March 12th, 2007 at 11:16 am
Max,
Thanks for reading. But is that really the best someone can do? To be capable? To do average marketing of average products? To push paper? Fill out forms? Show up on time, most of the time?
I don’t buy it. The best marketers I know have only one thing in common–they market. They aren’t great writers or super risk-takers or particularly insightful about politics. They just figured out how to market. And they did it through hard work and a lot of failure. Most organizations forbid failure, so they breed lousy marketers.
Again, thanks for the riff. Seth
March 12th, 2007 at 4:38 pm
Seth,
Point 1:
Thanks for stopping by. I’m honored. No, really. Because you’re a star.
No kidding, Seth, I want you to hear this.
You. are. a. star!
The foregoing sentences are not off-point at all. One of the reasons I enjoy reading and listening to you is that you are so unselfconsciously brilliant.
But there’s a downside to this. To wit, maybe you don’t understand how freakishly, preternaturally smart and clever you are.
In the three classes I went through MIT Sloan with, I’m pretty sure there wasn’t a single marketer there as clever as you. Yet large numbers of them are doing fine work, capable work, mostly for organizations, not as individual entrepreneurs. And most of them would, correctly, deny being paper-pushers, form-fillers, show-uppers. They are not average. They are good marketers helping good products succeed.
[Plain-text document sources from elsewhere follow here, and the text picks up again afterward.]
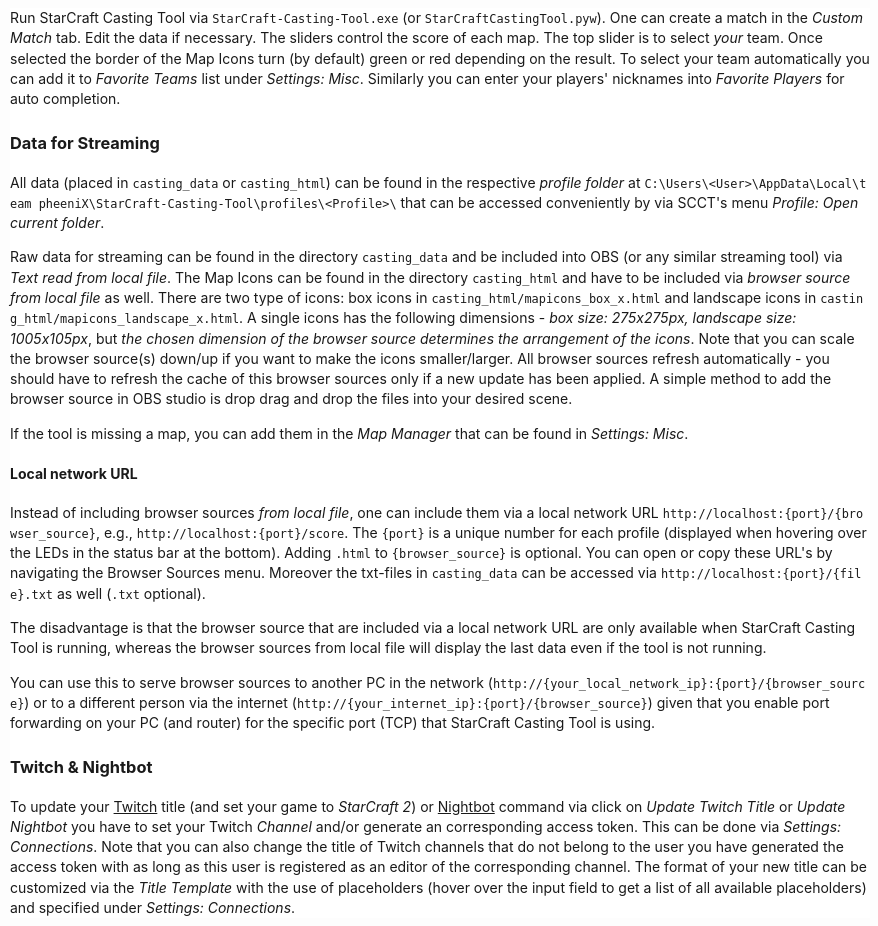 Run StarCraft Casting Tool via `StarCraft-Casting-Tool.exe` (or `StarCraftCastingTool.pyw`). One can create a match in the _Custom Match_ tab.  Edit the data if necessary. The sliders control the score of each map. The top slider is to select _your_ team. Once selected the border of the Map Icons turn (by default) green or red depending on the result. To select your team automatically you can add it to _Favorite Teams_ list under _Settings: Misc_. Similarly you can enter your players' nicknames into _Favorite Players_ for auto completion.

### Data for Streaming

All data (placed in `casting_data` or `casting_html`) can be found in the respective _profile folder_ at `C:\Users\<User>\AppData\Local\team pheeniX\StarCraft-Casting-Tool\profiles\<Profile>\` that can be accessed conveniently by via SCCT's menu _Profile: Open current folder_.

Raw data for streaming can be found in the directory `casting_data` and be included into OBS (or any similar streaming tool) via _Text read from local file_. The Map Icons can be found in the directory `casting_html` and have to be included via _browser source from local file_ as well. There are two type of icons: box icons in `casting_html/mapicons_box_x.html` and landscape icons in `casting_html/mapicons_landscape_x.html`. A single icons has the following dimensions - _box size: 275x275px, landscape size: 1005x105px_, but _the chosen dimension of the browser source determines the arrangement of the icons_. Note that you can scale the browser source(s) down/up if you want to make the icons smaller/larger. All browser sources refresh automatically - you should have to refresh the cache of this browser sources only if a new update has been applied. A simple method to add the browser source in OBS studio is drop drag and drop the files into your desired scene.

If the tool is missing a map, you can add them in the _Map Manager_ that can be found in _Settings: Misc_.

#### Local network URL

Instead of including browser sources _from local file_, one can include them via a local network URL `http://localhost:{port}/{browser_source}`, e.g., `http://localhost:{port}/score`. The `{port}` is a unique number for each profile (displayed when hovering over the LEDs in the status bar at the bottom). Adding `.html` to `{browser_source}` is optional. You can open or copy these URL's by navigating the Browser Sources menu. Moreover the txt-files in `casting_data` can be accessed via `http://localhost:{port}/{file}.txt` as well (`.txt` optional).

The disadvantage is that the browser source that are included via a local network URL are only available when StarCraft Casting Tool is running, whereas the browser sources from local file will display the last data even if the tool is not running.

You can use this to serve browser sources to another PC in the network (`http://{your_local_network_ip}:{port}/{browser_source}`) or to a different person via the internet (`http://{your_internet_ip}:{port}/{browser_source}`) given that you enable port forwarding on your PC (and router) for the specific port (TCP) that StarCraft Casting Tool is using.

### Twitch & Nightbot

To update your [Twitch](https://www.twitch.tv/) title (and set your game to _StarCraft 2_) or [Nightbot](https://nightbot.tv/) command via click on _Update Twitch Title_ or _Update Nightbot_ you have to set your Twitch _Channel_ and/or generate an corresponding access token. This can be done via _Settings: Connections_. Note that you can also change the title of Twitch channels that do not belong to the user you have generated the access token with as long as this user is registered as an editor of the corresponding channel. The format of your new title can be customized via the _Title Template_ with the use of placeholders (hover over the input field to get a list of all available placeholders) and specified under _Settings: Connections_.
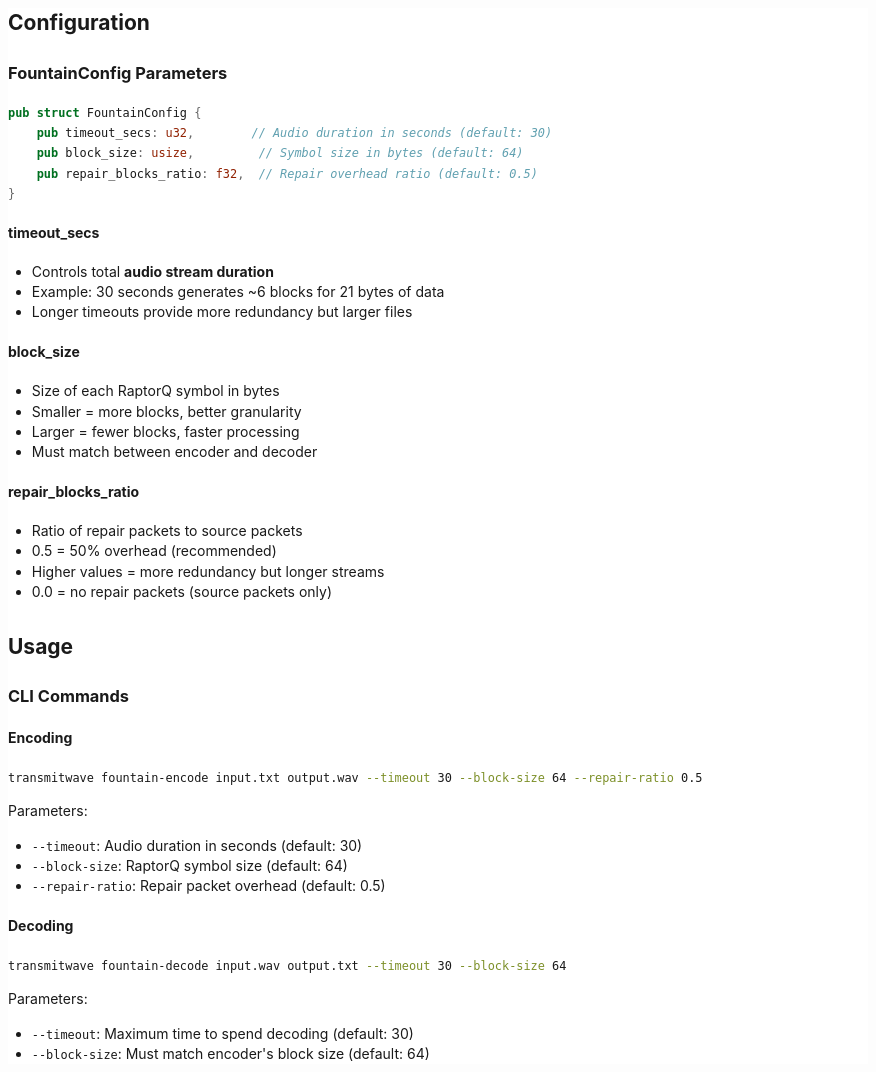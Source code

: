 ## Configuration

### FountainConfig Parameters

```rust
pub struct FountainConfig {
    pub timeout_secs: u32,        // Audio duration in seconds (default: 30)
    pub block_size: usize,         // Symbol size in bytes (default: 64)
    pub repair_blocks_ratio: f32,  // Repair overhead ratio (default: 0.5)
}
```

#### timeout_secs
- Controls total **audio stream duration**
- Example: 30 seconds generates ~6 blocks for 21 bytes of data
- Longer timeouts provide more redundancy but larger files

#### block_size
- Size of each RaptorQ symbol in bytes
- Smaller = more blocks, better granularity
- Larger = fewer blocks, faster processing
- Must match between encoder and decoder

#### repair_blocks_ratio
- Ratio of repair packets to source packets
- 0.5 = 50% overhead (recommended)
- Higher values = more redundancy but longer streams
- 0.0 = no repair packets (source packets only)

## Usage

### CLI Commands

#### Encoding
```bash
transmitwave fountain-encode input.txt output.wav --timeout 30 --block-size 64 --repair-ratio 0.5
```

Parameters:
- `--timeout`: Audio duration in seconds (default: 30)
- `--block-size`: RaptorQ symbol size (default: 64)
- `--repair-ratio`: Repair packet overhead (default: 0.5)

#### Decoding
```bash
transmitwave fountain-decode input.wav output.txt --timeout 30 --block-size 64
```

Parameters:
- `--timeout`: Maximum time to spend decoding (default: 30)
- `--block-size`: Must match encoder's block size (default: 64)
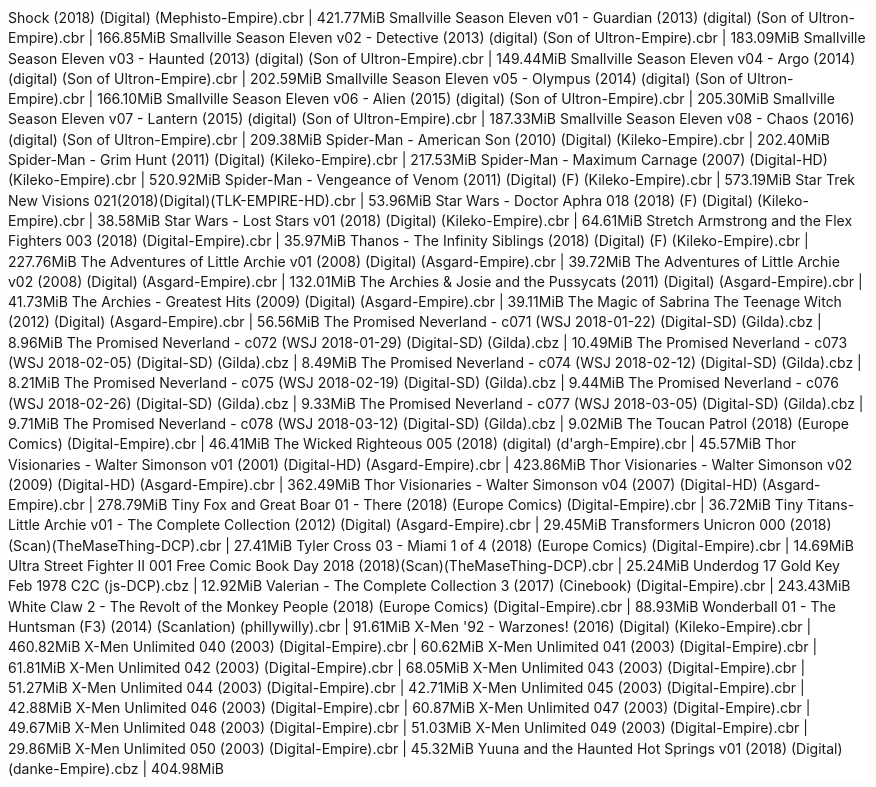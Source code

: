 Shock (2018) (Digital) (Mephisto-Empire).cbr | 421.77MiB
Smallville Season Eleven v01 - Guardian (2013) (digital) (Son of Ultron-Empire).cbr | 166.85MiB
Smallville Season Eleven v02 - Detective (2013) (digital) (Son of Ultron-Empire).cbr | 183.09MiB
Smallville Season Eleven v03 - Haunted (2013) (digital) (Son of Ultron-Empire).cbr | 149.44MiB
Smallville Season Eleven v04 - Argo (2014) (digital) (Son of Ultron-Empire).cbr | 202.59MiB
Smallville Season Eleven v05 - Olympus (2014) (digital) (Son of Ultron-Empire).cbr | 166.10MiB
Smallville Season Eleven v06 - Alien (2015) (digital) (Son of Ultron-Empire).cbr | 205.30MiB
Smallville Season Eleven v07 - Lantern (2015) (digital) (Son of Ultron-Empire).cbr | 187.33MiB
Smallville Season Eleven v08 - Chaos (2016) (digital) (Son of Ultron-Empire).cbr | 209.38MiB
Spider-Man - American Son (2010) (Digital) (Kileko-Empire).cbr | 202.40MiB
Spider-Man - Grim Hunt (2011) (Digital) (Kileko-Empire).cbr | 217.53MiB
Spider-Man - Maximum Carnage (2007) (Digital-HD) (Kileko-Empire).cbr | 520.92MiB
Spider-Man - Vengeance of Venom (2011) (Digital) (F) (Kileko-Empire).cbr | 573.19MiB
Star Trek New Visions 021(2018)(Digital)(TLK-EMPIRE-HD).cbr | 53.96MiB
Star Wars - Doctor Aphra 018 (2018) (F) (Digital) (Kileko-Empire).cbr | 38.58MiB
Star Wars - Lost Stars v01 (2018) (Digital) (Kileko-Empire).cbr | 64.61MiB
Stretch Armstrong and the Flex Fighters 003 (2018) (Digital-Empire).cbr | 35.97MiB
Thanos - The Infinity Siblings (2018) (Digital) (F) (Kileko-Empire).cbr | 227.76MiB
The Adventures of Little Archie v01 (2008) (Digital) (Asgard-Empire).cbr | 39.72MiB
The Adventures of Little Archie v02 (2008) (Digital) (Asgard-Empire).cbr | 132.01MiB
The Archies & Josie and the Pussycats (2011) (Digital) (Asgard-Empire).cbr | 41.73MiB
The Archies - Greatest Hits (2009) (Digital) (Asgard-Empire).cbr | 39.11MiB
The Magic of Sabrina The Teenage Witch (2012) (Digital) (Asgard-Empire).cbr | 56.56MiB
The Promised Neverland - c071 (WSJ 2018-01-22) (Digital-SD) (Gilda).cbz | 8.96MiB
The Promised Neverland - c072 (WSJ 2018-01-29) (Digital-SD) (Gilda).cbz | 10.49MiB
The Promised Neverland - c073 (WSJ 2018-02-05) (Digital-SD) (Gilda).cbz | 8.49MiB
The Promised Neverland - c074 (WSJ 2018-02-12) (Digital-SD) (Gilda).cbz | 8.21MiB
The Promised Neverland - c075 (WSJ 2018-02-19) (Digital-SD) (Gilda).cbz | 9.44MiB
The Promised Neverland - c076 (WSJ 2018-02-26) (Digital-SD) (Gilda).cbz | 9.33MiB
The Promised Neverland - c077 (WSJ 2018-03-05) (Digital-SD) (Gilda).cbz | 9.71MiB
The Promised Neverland - c078 (WSJ 2018-03-12) (Digital-SD) (Gilda).cbz | 9.02MiB
The Toucan Patrol (2018) (Europe Comics) (Digital-Empire).cbr | 46.41MiB
The Wicked Righteous 005 (2018) (digital) (d'argh-Empire).cbr | 45.57MiB
Thor Visionaries - Walter Simonson v01 (2001) (Digital-HD) (Asgard-Empire).cbr | 423.86MiB
Thor Visionaries - Walter Simonson v02 (2009) (Digital-HD) (Asgard-Empire).cbr | 362.49MiB
Thor Visionaries - Walter Simonson v04 (2007) (Digital-HD) (Asgard-Empire).cbr | 278.79MiB
Tiny Fox and Great Boar 01 - There (2018) (Europe Comics) (Digital-Empire).cbr | 36.72MiB
Tiny Titans-Little Archie v01 - The Complete Collection (2012) (Digital) (Asgard-Empire).cbr | 29.45MiB
Transformers Unicron 000 (2018)(Scan)(TheMaseThing-DCP).cbr | 27.41MiB
Tyler Cross 03 - Miami 1 of 4 (2018) (Europe Comics) (Digital-Empire).cbr | 14.69MiB
Ultra Street Fighter II 001 Free Comic Book Day 2018 (2018)(Scan)(TheMaseThing-DCP).cbr | 25.24MiB
Underdog 17 Gold Key Feb 1978 C2C (js-DCP).cbz | 12.92MiB
Valerian - The Complete Collection 3 (2017) (Cinebook) (Digital-Empire).cbr | 243.43MiB
White Claw 2 - The Revolt of the Monkey People (2018) (Europe Comics) (Digital-Empire).cbr | 88.93MiB
Wonderball 01 - The Huntsman (F3) (2014) (Scanlation) (phillywilly).cbr | 91.61MiB
X-Men '92 - Warzones! (2016) (Digital) (Kileko-Empire).cbr | 460.82MiB
X-Men Unlimited 040 (2003) (Digital-Empire).cbr | 60.62MiB
X-Men Unlimited 041 (2003) (Digital-Empire).cbr | 61.81MiB
X-Men Unlimited 042 (2003) (Digital-Empire).cbr | 68.05MiB
X-Men Unlimited 043 (2003) (Digital-Empire).cbr | 51.27MiB
X-Men Unlimited 044 (2003) (Digital-Empire).cbr | 42.71MiB
X-Men Unlimited 045 (2003) (Digital-Empire).cbr | 42.88MiB
X-Men Unlimited 046 (2003) (Digital-Empire).cbr | 60.87MiB
X-Men Unlimited 047 (2003) (Digital-Empire).cbr | 49.67MiB
X-Men Unlimited 048 (2003) (Digital-Empire).cbr | 51.03MiB
X-Men Unlimited 049 (2003) (Digital-Empire).cbr | 29.86MiB
X-Men Unlimited 050 (2003) (Digital-Empire).cbr | 45.32MiB
Yuuna and the Haunted Hot Springs v01 (2018) (Digital) (danke-Empire).cbz | 404.98MiB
Life’s choices do not consist only of supremacy and mediocrity. The distance between good and best is greater than that between mediocre and good, and yet good is good.
So much for that point.
Point 2:
After posting, I came to think that I’d taken a pretty superficial view of your post. Here’s what I missed.
Organizations need marketers. But the best companies have long since learned that marketers who live in an isolated marketing department are of limited value (even if they are brilliant).
Why?
Because marketing needs to be built into the product, and the product needs to be built into marketing. In other words, marketers need to help design the product they market, giving it features which themselves market. And they need to run, not a brilliant marketing campaign, but a campaign that’s brilliant for just that product.
(Clearly I’m not just addressing Seth now. That would be preaching not to the choir but to Karl Barth. I learned much of what I’m saying from Seth Godin.)
My point is simply that there’s a place for organizations in the lives of even the greatest marketers. Because in the best organizations, the brilliance of marketers is what will make great products.